EXERCISE AIM |
Report the tally of lines featuring the word "been" in the entries below, without anything else.

DATA PROVIDED |

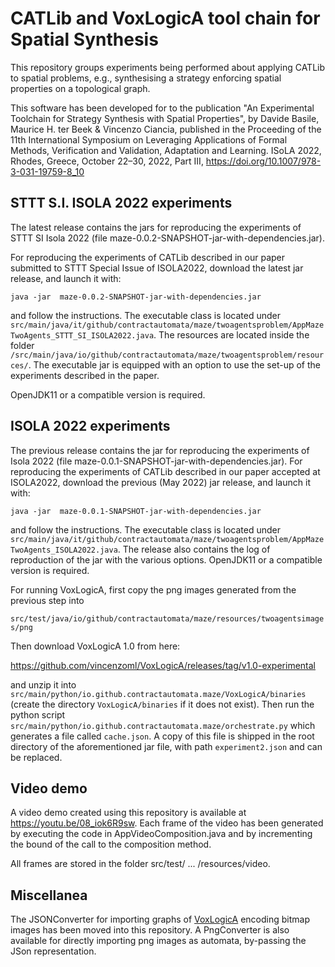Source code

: # CATLib and VoxLogicA tool chain for Spatial Synthesis

This repository groups experiments being performed about applying CATLib to spatial problems, e.g., synthesising a strategy 
enforcing spatial properties on a topological graph.

This software has been developed for to the publication "An Experimental Toolchain for Strategy Synthesis with Spatial Properties", by Davide Basile, Maurice H. ter Beek & Vincenzo Ciancia, published in the Proceeding of the 11th International Symposium on Leveraging Applications of Formal Methods, Verification and Validation,  Adaptation and Learning.  ISoLA 2022, Rhodes, Greece, October 22–30, 2022,  Part III, https://doi.org/10.1007/978-3-031-19759-8_10 


## STTT S.I. ISOLA 2022 experiments

The latest release contains the jars for reproducing the experiments of STTT SI Isola 2022 (file maze-0.0.2-SNAPSHOT-jar-with-dependencies.jar). 

For reproducing the experiments of CATLib described in our paper submitted to STTT Special Issue of ISOLA2022, download the latest jar release, and launch it with:

`java -jar  maze-0.0.2-SNAPSHOT-jar-with-dependencies.jar`

and follow the instructions. The executable class is located under `src/main/java/it/github/contractautomata/maze/twoagentsproblem/AppMazeTwoAgents_STTT_SI_ISOLA2022.java`.
The resources are located inside the folder `/src/main/java/io/github/contractautomata/maze/twoagentsproblem/resources/`. 
The executable jar is equipped with an option to use the set-up of the experiments described in the paper.

OpenJDK11 or  a compatible version is required.

## ISOLA 2022 experiments

The previous release contains the jar for reproducing  the experiments of Isola 2022 (file maze-0.0.1-SNAPSHOT-jar-with-dependencies.jar). 
For reproducing the experiments of CATLib described in our paper accepted  at ISOLA2022, download the previous (May 2022) jar release, and launch it with:

`java -jar  maze-0.0.1-SNAPSHOT-jar-with-dependencies.jar`

and follow the instructions. The executable class is located under `src/main/java/it/github/contractautomata/maze/twoagentsproblem/AppMazeTwoAgents_ISOLA2022.java`.
The release also contains the log of reproduction of the jar with the various options. 
OpenJDK11 or  a compatible version is required.


For running VoxLogicA, first copy the png images generated from the previous step into 

`src/test/java/io/github/contractautomata/maze/resources/twoagentsimages/png`

Then download VoxLogicA 1.0 from here: 

https://github.com/vincenzoml/VoxLogicA/releases/tag/v1.0-experimental 

and unzip it into `src/main/python/io.github.contractautomata.maze/VoxLogicA/binaries` (create the directory `VoxLogicA/binaries` if it does not exist). Then run the python script `src/main/python/io.github.contractautomata.maze/orchestrate.py` which generates a file called `cache.json`. A copy of this file is shipped in the root directory of the aforementioned jar file, with path `experiment2.json` and can be replaced. 



## Video demo
A video demo created using this repository is available at https://youtu.be/08_iok6R9sw.
Each frame of the video has been generated by executing the code in  AppVideoComposition.java
and by incrementing the bound of the call to the composition method. 

All frames are stored in the folder src/test/ ... /resources/video.


## Miscellanea

The JSONConverter for importing graphs of <a href="https://github.com/vincenzoml/VoxLogicA">VoxLogicA</a> encoding bitmap images has been moved into this repository.
A PngConverter is also available for directly importing png images as automata, by-passing the JSon representation.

SOLUTION FOR THIS TASK |
3